Samsung announced today that it had bought a 3 percent stake in display maker Sharp for 10.4 billion yen ($111 million). As Bloomberg News points out, the deal is a slender lifeline for Sharp, which has forecast a record loss of 450 billion yen for this year. The company has been desperately trying to raise funds to stave off collapse, selling shares to American semiconductor company Qualcomm and trying but ultimately failing to sell a stake to China’s Foxconn.
The roots of Sharp’s frenzied deal-making are straightforward enough—the company failed to foresee and prepare for the slowdown in demand for TVs. But the symbolic and financial ramifications are broader. Sharp is a Japanese tech company, and an iconic one at that, and in its desperation it has had to go hat in hand to first a Chinese manufacturer and now, in Samsung, a Korean one. Few things could be a sharper illustration of where Japanese now stands in relation to two neighbors it once dominated economically—and, for the first half to the 20th century, militarily.
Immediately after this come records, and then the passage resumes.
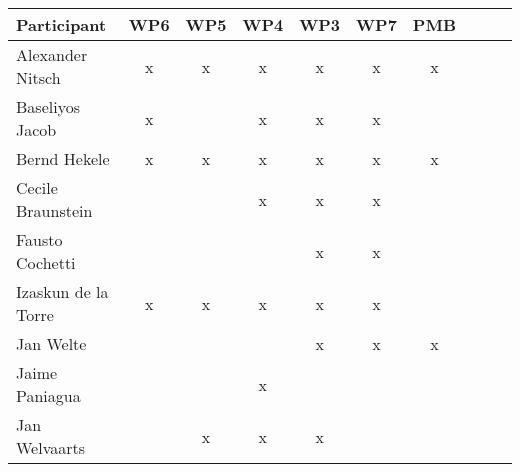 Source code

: \documentclass[a4paper, 11pt]{article}
\begin{document}
\begin{tabular}{|l|c|c|c||c|c|c||c|c|c|}
\hline
\textbf{Participant} & \textbf{WP6} &  \textbf{WP5} & \textbf{WP4}&  \textbf{WP3} & \textbf{WP7}&  \textbf{PMB} \\\hline
Alexander Nitsch     & x & x & x & x & x & x \\\hline  
Baseliyos Jacob      & x &   & x & x & x &   \\\hline 
Bernd Hekele         & x & x & x & x & x & x \\\hline
Cecile Braunstein    &   &   & x & x & x &   \\\hline
Fausto Cochetti      &   &   &   & x & x &   \\\hline
Izaskun de la Torre  & x & x & x & x & x &   \\\hline
Jan Welte            &   &   &   & x & x & x \\\hline
Jaime Paniagua       &   &   & x &   &   &   \\\hline
Jan Welvaarts        &   & x & x & x &   &   \\\hline

\end{tabular}
\end{document}
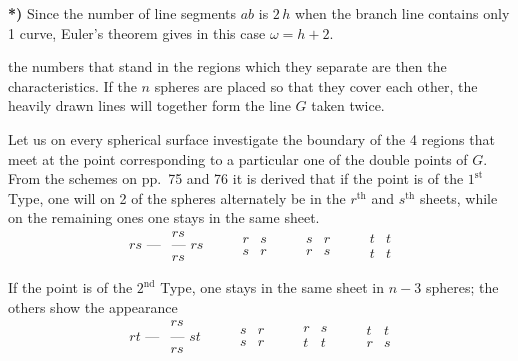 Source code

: \documentclass{article}
\begin{document}
\textbf{*)} Since the number of line segments $ab$ is $2\,h$ when the branch line contains only 1 curve, Euler's theorem gives in this case $\omega = h + 2$.

the numbers that stand in the regions which they separate are then the characteristics. If the $n$ spheres are placed so that they cover each other, the heavily drawn lines will together form the line $G$ taken twice.

Let us on every spherical surface investigate the boundary of the 4 regions that meet at the point corresponding to a particular one of the double points of $G$. From the schemes on pp.\ 75 and 76 it is derived that if the point is of the $1^{\text{st}}$ Type, one will on 2 of the spheres alternately be in the $r^{\text{th}}$ and $s^{\text{th}}$ sheets, while on the remaining ones one stays in the same sheet.
\[
\begin{array}{c|c}
& rs \\
rs\text{ ---} & \text{--- } rs \\
& rs
\end{array}
\qquad
\begin{array}{c||c}
r & s \\
\hline\hline
s & r
\end{array}
\qquad
\begin{array}{c||c}
s & r \\
\hline\hline
r & s
\end{array}
\qquad
\begin{array}{c|c}
t & t \\
\hline
t & t
\end{array}
\]

If the point is of the $2^{\text{nd}}$ Type, one stays in the same sheet in $n-3$ spheres; the others show the appearance
\[
\begin{array}{c|c}
& rs \\
rt\text{ ---} & \text{--- } st \\
& rs
\end{array}
\qquad
\begin{array}{c||c}
s & r \\
\hline
s & r
\end{array}
\qquad
\begin{array}{c|c}
r & s \\
\hline\hline
t & t
\end{array}
\qquad
\begin{array}{c|c}
t & t \\
\hline\hline
r & s
\end{array}
\]
\end{document}
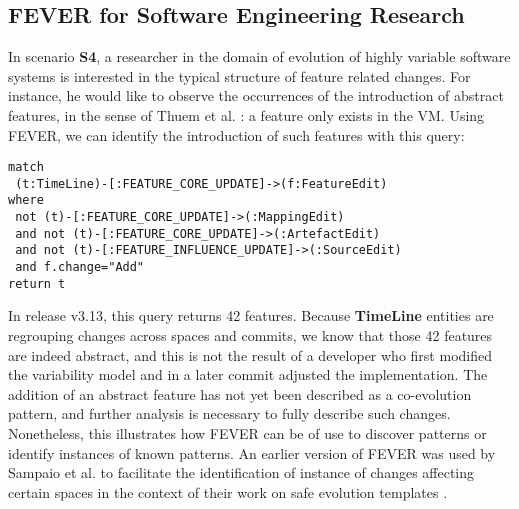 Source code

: \subsection{FEVER for Software Engineering Research}

In scenario \textbf{S4}, a researcher in the domain of evolution of highly variable software systems
is interested in the typical structure of feature related changes.
For instance, he would like to observe the occurrences of the introduction of abstract features, in the sense of Thuem et al. \citep{thuem_reasoning_2009}: a feature only exists in the VM.
Using FEVER, we can identify the introduction of such features with this query:
\vspace{-.5ex}
\begin{verbatim}
match 
 (t:TimeLine)-[:FEATURE_CORE_UPDATE]->(f:FeatureEdit)
where 
 not (t)-[:FEATURE_CORE_UPDATE]->(:MappingEdit)
 and not (t)-[:FEATURE_CORE_UPDATE]->(:ArtefactEdit)
 and not (t)-[:FEATURE_INFLUENCE_UPDATE]->(:SourceEdit)
 and f.change="Add"
return t
\end{verbatim}
\vspace{-.5ex}
In release v3.13, this query returns 42 features. 
Because \textbf{TimeLine} entities are regrouping changes across spaces and commits,
we know that those 42 features are indeed abstract, and this is not the result
of a developer who first modified the variability model and in a later commit adjusted the implementation.
The addition of an abstract feature has not yet been described as a co-evolution pattern, and further analysis 
is necessary to fully describe such changes. 
Nonetheless, this illustrates how FEVER can be of use to discover patterns or identify instances of known patterns.
An earlier version of FEVER was used by Sampaio et al. to facilitate the identification of instance of changes affecting certain spaces
in the context of their work on safe evolution templates \citep{sampaio_partially_2016}.

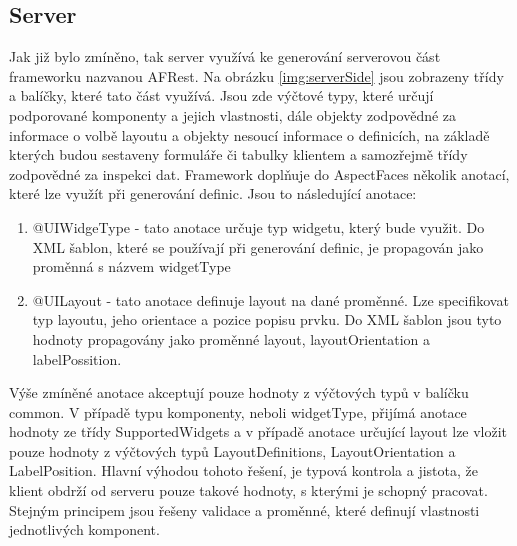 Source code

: \subsection{Server}
Jak již bylo zmíněno, tak server využívá ke generování serverovou část frameworku nazvanou AFRest. Na obrázku \ref{img:serverSide} jsou zobrazeny třídy a balíčky, které tato část využívá. Jsou zde výčtové typy, které určují podporované komponenty a jejich vlastnosti, dále objekty zodpovědné za informace o volbě layoutu a objekty nesoucí informace o definicích, na základě kterých budou sestaveny formuláře či tabulky klientem a samozřejmě třídy zodpovědné za inspekci dat. Framework doplňuje do AspectFaces několik anotací, které lze využít při generování definic. Jsou to následující anotace:
\begin{enumerate}
\item @UIWidgeType - tato anotace určuje typ widgetu, který bude využit. Do XML šablon, které se používají při generování definic, je propagován jako proměnná s názvem widgetType
\item @UILayout - tato anotace definuje layout na dané proměnné. Lze specifikovat typ layoutu, jeho orientace a pozice popisu prvku. Do XML šablon jsou tyto hodnoty propagovány jako proměnné layout, layoutOrientation a labelPossition. 
\end{enumerate}
Výše zmíněné anotace akceptují pouze hodnoty z výčtových typů v balíčku common. V případě typu komponenty, neboli widgetType, přijímá anotace hodnoty ze třídy SupportedWidgets a v případě anotace určující layout lze vložit pouze hodnoty z výčtových typů LayoutDefinitions, LayoutOrientation a LabelPosition. Hlavní výhodou tohoto řešení, je typová kontrola a jistota, že klient obdrží od serveru pouze takové hodnoty, s kterými je schopný pracovat. Stejným principem jsou řešeny validace a proměnné, které definují vlastnosti jednotlivých komponent. 

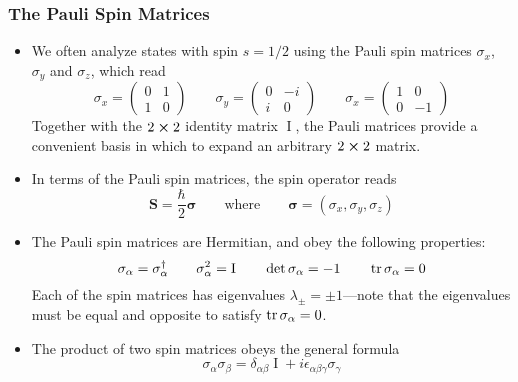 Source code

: \documentclass[11pt, a4paper]{article}
\newcommand{\eqtext}[1]{\qquad \text{#1} \qquad}
\renewcommand{\vec}[1]{\bm{#1}}  %
\renewcommand{\S}{\vec{S}}  %
\newcommand{\II}{\operatorname{I}}  %
\begin{document}
\subsubsection{The Pauli Spin Matrices}
\begin{itemize}
	\item We often analyze states with spin $ s = 1/2 $ using the Pauli spin matrices $ \sigma_{x} $, $ \sigma_{y} $ and $ \sigma_{z} $, which read
	\begin{equation*}
		\sigma_{x} = 
		\begin{pmatrix}
			0 & 1\\
			1 & 0
		\end{pmatrix} \qquad 
		\sigma_{y} = 
		\begin{pmatrix}
			0 & -i\\
			i & 0
		\end{pmatrix} \qquad 
		\sigma_{x} = 
		\begin{pmatrix}
			1 & 0\\
			0 & -1
		\end{pmatrix}
	\end{equation*}
	Together with the $ 2 \cross 2 $ identity matrix $ \II $, the Pauli matrices provide a convenient basis in which to expand an arbitrary $ 2 \cross 2 $ matrix. 
	
	\item In terms of the Pauli spin matrices, the spin operator reads
	\begin{equation*}
		\S = \frac{\hbar}{2}\vec{\sigma} \eqtext{where} \vec{\sigma} = (\sigma_{x}, \sigma_{y}, \sigma_{z})
	\end{equation*}

	\item The Pauli spin matrices are Hermitian, and obey the following properties:
	\begin{equation*}
		\sigma_{\alpha} = \sigma_{\alpha}^{\dagger} \qquad \sigma_{\alpha}^{2} = \II \qquad \det \sigma_{\alpha} = -1 \qquad \tr \sigma_{\alpha} = 0
	\end{equation*}
	Each of the spin matrices has eigenvalues $ \lambda_{\pm} = \pm 1 $---note that the eigenvalues must be equal and opposite to satisfy $ \tr \sigma_{\alpha} = 0 $.
	
	\item The product of two spin matrices obeys the general formula
	\begin{equation*}
		\sigma_{\alpha}\sigma_{\beta} = \delta_{\alpha \beta} \II + i \epsilon_{\alpha \beta \gamma}\sigma_{\gamma}
	\end{equation*}
	

\end{itemize}
\end{document}
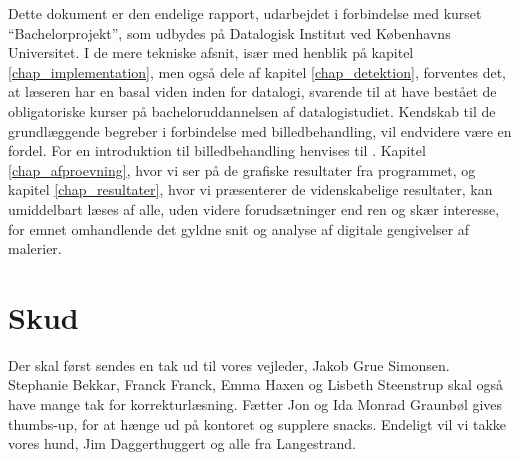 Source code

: {
{\sffamily Dette dokument er den endelige rapport, udarbejdet i
forbindelse med kurset ``Bachelorprojekt'', som udbydes på Datalogisk
Institut ved Københavns Universitet. I de mere tekniske afsnit, især med
henblik på kapitel \ref{chap_implementation}, men også dele af kapitel
\ref{chap_detektion}, forventes det, at læseren har en basal viden inden
for datalogi, svarende til at have bestået de obligatoriske kurser på
bacheloruddannelsen af datalogistudiet\cite{DIKUkurser}. Kendskab til de
grundlæggende begreber i forbindelse med billedbehandling, vil endvidere
være en fordel. For en introduktion til billedbehandling henvises til
\cite{SIOlsen}. Kapitel \ref{chap_afproevning}, hvor vi ser på de
grafiske resultater fra programmet, og kapitel \ref{chap_resultater},
hvor vi præsenterer de videnskabelige resultater, kan umiddelbart læses
af alle, uden videre forudsætninger end ren og skær interesse, for emnet
omhandlende det gyldne snit og analyse af digitale gengivelser af
malerier.

\section*{Skud}
Der skal først sendes en tak ud til vores vejleder, Jakob Grue Simonsen.
Stephanie Bekkar, Franck Franck, Emma Haxen og Lisbeth Steenstrup skal
også have mange tak for korrekturlæsning. Fætter Jon og Ida Monrad
Graunbøl gives thumbs-up, for at hænge ud på kontoret og supplere
snacks. Endeligt vil vi takke vores hund, Jim Daggerthuggert og alle fra
Langestrand.

}
}

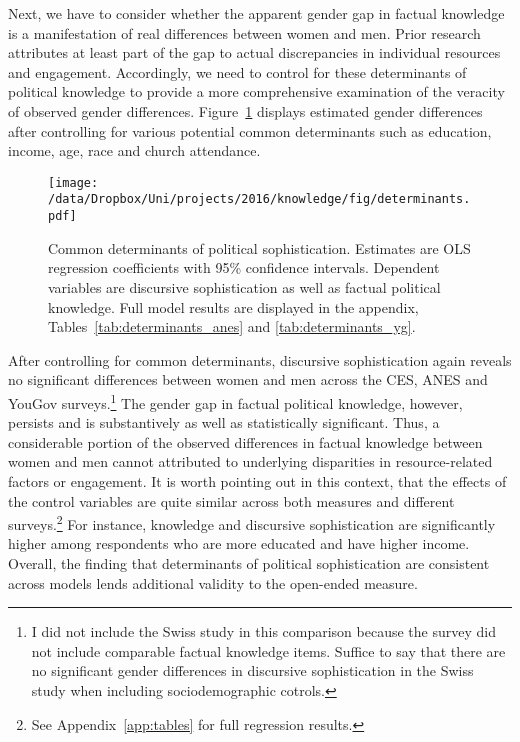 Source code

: \clearpage

Next, we have to consider whether the apparent gender gap in factual knowledge is a manifestation of real differences between women and men. Prior research attributes at least part of the gap to actual discrepancies in individual resources and engagement. Accordingly, we need to control for these determinants of political knowledge to provide a more comprehensive examination of the veracity of observed gender differences. Figure~\ref{fig:determinants} displays estimated gender differences after controlling for various potential common determinants such as education, income, age, race and church attendance.

\begin{figure}[h]\centering
\texttt{[image: /data/Dropbox/Uni/projects/2016/knowledge/fig/determinants.pdf]}
\caption[Common determinants of political sophistication]{Common determinants of political sophistication. Estimates are OLS regression coefficients with 95\% confidence intervals. Dependent variables are discursive sophistication as well as factual political knowledge. Full model results are displayed in the appendix, Tables~\ref{tab:determinants_anes} and \ref{tab:determinants_yg}.}\label{fig:determinants}
\end{figure}

After controlling for common determinants, discursive sophistication again reveals no significant differences between women and men across the CES, ANES and YouGov surveys.\footnote{I did not include the Swiss study in this comparison because the survey did not include comparable factual knowledge items. Suffice to say that there are no significant gender differences in discursive sophistication in the Swiss study when including sociodemographic cotrols.} The gender gap in factual political knowledge, however, persists and is substantively as well as statistically significant. Thus, a considerable portion of the observed differences in factual knowledge between women and men cannot attributed to underlying disparities in resource-related factors or engagement. It is worth pointing out in this context, that the effects of the control variables are quite similar across both measures and different surveys.\footnote{See Appendix~\ref{app:tables} for full regression results.} For instance, knowledge and discursive sophistication are significantly higher among respondents who are more educated and have higher income.%
Overall, the finding that determinants of political sophistication are consistent across models lends additional validity to the open-ended measure.

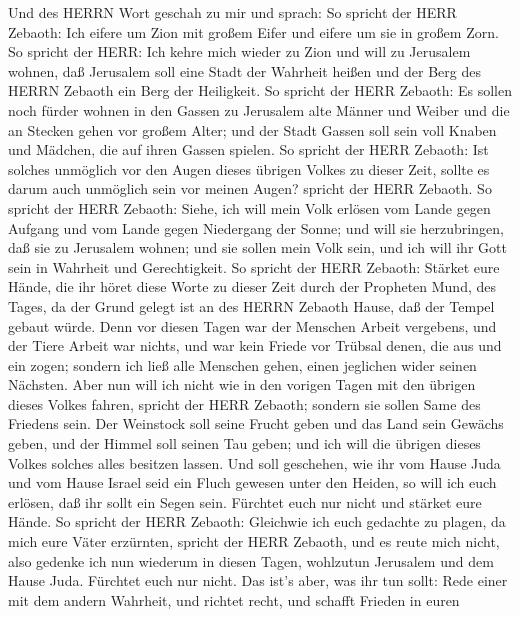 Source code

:  Und des HERRN Wort geschah zu mir und sprach: 
So spricht der HERR Zebaoth: Ich eifere um Zion mit großem Eifer und
eifere um sie in großem Zorn.  So spricht der HERR: Ich
kehre mich wieder zu Zion und will zu Jerusalem wohnen, daß Jerusalem
soll eine Stadt der Wahrheit heißen und der Berg des HERRN Zebaoth ein
Berg der Heiligkeit.  So spricht der HERR Zebaoth: Es sollen
noch fürder wohnen in den Gassen zu Jerusalem alte Männer und Weiber und
die an Stecken gehen vor großem Alter;  und der Stadt Gassen
soll sein voll Knaben und Mädchen, die auf ihren Gassen spielen.
 So spricht der HERR Zebaoth: Ist solches unmöglich vor den
Augen dieses übrigen Volkes zu dieser Zeit, sollte es darum auch
unmöglich sein vor meinen Augen? spricht der HERR Zebaoth. 
So spricht der HERR Zebaoth: Siehe, ich will mein Volk erlösen vom Lande
gegen Aufgang und vom Lande gegen Niedergang der Sonne;  und
will sie herzubringen, daß sie zu Jerusalem wohnen; und sie sollen mein
Volk sein, und ich will ihr Gott sein in Wahrheit und Gerechtigkeit.
 So spricht der HERR Zebaoth: Stärket eure Hände, die ihr
höret diese Worte zu dieser Zeit durch der Propheten Mund, des Tages, da
der Grund gelegt ist an des HERRN Zebaoth Hause, daß der Tempel gebaut
würde.  Denn vor diesen Tagen war der Menschen Arbeit
vergebens, und der Tiere Arbeit war nichts, und war kein Friede vor
Trübsal denen, die aus und ein zogen; sondern ich ließ alle Menschen
gehen, einen jeglichen wider seinen Nächsten.  Aber nun
will ich nicht wie in den vorigen Tagen mit den übrigen dieses Volkes
fahren, spricht der HERR Zebaoth;  sondern sie sollen Same
des Friedens sein. Der Weinstock soll seine Frucht geben und das Land
sein Gewächs geben, und der Himmel soll seinen Tau geben; und ich will
die übrigen dieses Volkes solches alles besitzen lassen. 
Und soll geschehen, wie ihr vom Hause Juda und vom Hause Israel seid ein
Fluch gewesen unter den Heiden, so will ich euch erlösen, daß ihr sollt
ein Segen sein. Fürchtet euch nur nicht und stärket eure Hände.
 So spricht der HERR Zebaoth: Gleichwie ich euch gedachte
zu plagen, da mich eure Väter erzürnten, spricht der HERR Zebaoth, und
es reute mich nicht,  also gedenke ich nun wiederum in
diesen Tagen, wohlzutun Jerusalem und dem Hause Juda. Fürchtet euch nur
nicht.  Das ist's aber, was ihr tun sollt: Rede einer mit
dem andern Wahrheit, und richtet recht, und schafft Frieden in euren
And then there’s Apple: Samsung’s target and competitor in the smartphone and tablet wars. Apple is Sharp’s biggest customer, the company makes the displays for iPhones and iPads. But Sharp also supplies displays for Samsung devices. Samsung says that it is not going to be involved in management, but it’s not hard to imagine the Korean company getting priority in displays over Apple. One of the key advantages Apple has always had is its vice-like control over its suppliers. This deal loosens that.